O presidente da Fiesp, Paulo Skaf, recomendou que a discussão sobre a redução da jornada de trabalho e outras reformas relevantes seja postergada para 2027. A medida, segundo Skaf, pretende evitar que o clima eleitoral prejudique debates técnicos. Durante um evento com Geraldo Alckmin, ministro do Desenvolvimento, Skaf afirmou que “6×1 e redução de jornada em ano eleitoral não combinam”.
Ele destacou que a agitação política dificulta a discussão objetiva sobre temas essenciais, argumentando que “as emoções e motivações se confundem com os interesses do país”.
Preocupações sobre a NR-1
Skaf também expressou apreensão em relação à implementação de mudanças na NR-1, que estabelece diretrizes de segurança e saúde no trabalho. Ele defendeu que qualquer alteração não deve entrar em vigor este ano, enfatizando as reuniões contínuas com o ministro do Trabalho e as principais centrais sindicais.

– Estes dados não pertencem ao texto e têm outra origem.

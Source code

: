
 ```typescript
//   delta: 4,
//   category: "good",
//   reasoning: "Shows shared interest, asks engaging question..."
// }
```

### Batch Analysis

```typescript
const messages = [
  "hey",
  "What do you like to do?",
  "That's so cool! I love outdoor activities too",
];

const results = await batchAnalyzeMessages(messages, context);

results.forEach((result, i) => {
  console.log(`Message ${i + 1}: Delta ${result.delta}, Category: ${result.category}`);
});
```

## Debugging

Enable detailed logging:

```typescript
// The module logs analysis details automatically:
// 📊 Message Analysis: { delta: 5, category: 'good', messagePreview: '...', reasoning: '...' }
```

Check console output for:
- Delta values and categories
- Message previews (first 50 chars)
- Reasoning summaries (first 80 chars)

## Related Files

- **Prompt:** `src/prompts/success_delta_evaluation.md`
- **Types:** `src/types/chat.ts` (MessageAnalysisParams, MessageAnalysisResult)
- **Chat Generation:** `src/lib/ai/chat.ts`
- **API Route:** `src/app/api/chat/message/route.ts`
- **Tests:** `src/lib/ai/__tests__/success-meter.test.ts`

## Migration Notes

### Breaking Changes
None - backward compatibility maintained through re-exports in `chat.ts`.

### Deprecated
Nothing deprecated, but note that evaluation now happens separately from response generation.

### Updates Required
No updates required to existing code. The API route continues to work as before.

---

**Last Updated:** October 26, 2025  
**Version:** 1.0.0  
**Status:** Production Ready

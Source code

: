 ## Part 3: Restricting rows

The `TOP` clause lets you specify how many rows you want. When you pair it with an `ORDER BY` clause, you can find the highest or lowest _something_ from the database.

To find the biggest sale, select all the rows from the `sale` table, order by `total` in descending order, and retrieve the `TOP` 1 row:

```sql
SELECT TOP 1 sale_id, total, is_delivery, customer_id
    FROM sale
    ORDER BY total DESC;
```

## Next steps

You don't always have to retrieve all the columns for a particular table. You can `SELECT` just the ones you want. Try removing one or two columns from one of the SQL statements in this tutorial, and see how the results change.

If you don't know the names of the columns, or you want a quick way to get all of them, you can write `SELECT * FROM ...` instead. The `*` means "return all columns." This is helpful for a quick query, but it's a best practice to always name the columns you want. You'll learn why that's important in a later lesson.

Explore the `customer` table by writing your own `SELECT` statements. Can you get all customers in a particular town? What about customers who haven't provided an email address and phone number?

O empresário alertou que mudanças apressadas podem gerar insegurança jurídica para o setor.
“Precisamos evitar um imbróglio de ações trabalhistas que não beneficiará ninguém”, ressaltou.

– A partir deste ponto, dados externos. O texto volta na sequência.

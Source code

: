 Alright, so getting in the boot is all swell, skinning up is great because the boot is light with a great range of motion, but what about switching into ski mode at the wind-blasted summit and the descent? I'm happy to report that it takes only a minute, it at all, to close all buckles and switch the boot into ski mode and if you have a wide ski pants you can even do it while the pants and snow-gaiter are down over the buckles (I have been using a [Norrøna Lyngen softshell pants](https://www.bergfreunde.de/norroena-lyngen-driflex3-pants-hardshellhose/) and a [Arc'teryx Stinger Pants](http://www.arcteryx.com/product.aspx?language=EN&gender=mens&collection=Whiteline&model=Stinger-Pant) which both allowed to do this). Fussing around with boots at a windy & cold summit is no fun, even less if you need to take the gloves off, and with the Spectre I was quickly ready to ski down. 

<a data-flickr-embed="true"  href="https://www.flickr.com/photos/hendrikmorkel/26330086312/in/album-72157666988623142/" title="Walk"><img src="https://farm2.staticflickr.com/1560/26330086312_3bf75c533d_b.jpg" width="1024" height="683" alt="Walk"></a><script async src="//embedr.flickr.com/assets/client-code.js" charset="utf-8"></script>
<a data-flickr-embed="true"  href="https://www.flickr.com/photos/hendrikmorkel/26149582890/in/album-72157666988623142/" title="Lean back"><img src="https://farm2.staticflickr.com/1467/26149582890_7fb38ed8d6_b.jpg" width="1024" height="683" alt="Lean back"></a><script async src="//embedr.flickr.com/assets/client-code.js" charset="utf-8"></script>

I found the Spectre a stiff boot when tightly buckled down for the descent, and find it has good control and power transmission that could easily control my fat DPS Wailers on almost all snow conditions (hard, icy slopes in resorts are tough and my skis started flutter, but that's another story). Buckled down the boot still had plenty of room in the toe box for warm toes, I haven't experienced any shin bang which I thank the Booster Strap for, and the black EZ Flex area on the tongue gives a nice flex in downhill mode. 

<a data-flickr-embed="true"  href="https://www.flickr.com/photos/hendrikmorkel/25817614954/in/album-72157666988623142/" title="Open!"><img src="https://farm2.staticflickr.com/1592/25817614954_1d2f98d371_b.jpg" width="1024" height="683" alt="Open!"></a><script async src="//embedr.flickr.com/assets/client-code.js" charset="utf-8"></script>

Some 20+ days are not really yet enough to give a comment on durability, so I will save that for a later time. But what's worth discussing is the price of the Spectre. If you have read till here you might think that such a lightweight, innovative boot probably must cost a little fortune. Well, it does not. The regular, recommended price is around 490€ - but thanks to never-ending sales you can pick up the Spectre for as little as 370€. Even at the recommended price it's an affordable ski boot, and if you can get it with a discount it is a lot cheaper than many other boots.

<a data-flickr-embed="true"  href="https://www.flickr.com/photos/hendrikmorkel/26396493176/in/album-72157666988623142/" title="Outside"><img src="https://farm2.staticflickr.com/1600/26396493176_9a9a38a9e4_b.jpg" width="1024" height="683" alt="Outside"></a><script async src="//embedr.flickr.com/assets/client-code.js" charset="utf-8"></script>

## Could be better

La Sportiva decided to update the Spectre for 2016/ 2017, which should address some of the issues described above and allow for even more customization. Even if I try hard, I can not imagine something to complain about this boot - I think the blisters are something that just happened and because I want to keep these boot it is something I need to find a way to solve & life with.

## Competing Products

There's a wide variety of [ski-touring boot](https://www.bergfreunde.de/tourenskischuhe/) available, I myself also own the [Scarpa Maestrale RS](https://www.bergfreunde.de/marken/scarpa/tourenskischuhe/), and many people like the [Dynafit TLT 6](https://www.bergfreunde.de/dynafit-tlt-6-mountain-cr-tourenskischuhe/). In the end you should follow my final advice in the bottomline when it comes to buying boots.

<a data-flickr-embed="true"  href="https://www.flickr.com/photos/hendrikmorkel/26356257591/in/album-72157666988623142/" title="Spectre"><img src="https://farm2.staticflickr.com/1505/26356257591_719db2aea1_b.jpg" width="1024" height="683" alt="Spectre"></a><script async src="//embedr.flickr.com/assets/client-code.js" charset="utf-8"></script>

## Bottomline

Reconhecimento ao incentivo à inovação
Apesar das objeções em relação às reformas trabalhistas, Skaf elogiou as iniciativas do governo federal para fomentar a inovação. Ele destacou o sucesso das linhas de financiamento voltadas para tecnologia, sinalizando uma boa parceria entre a indústria e o governo para fortalecer a competitividade através do crédito.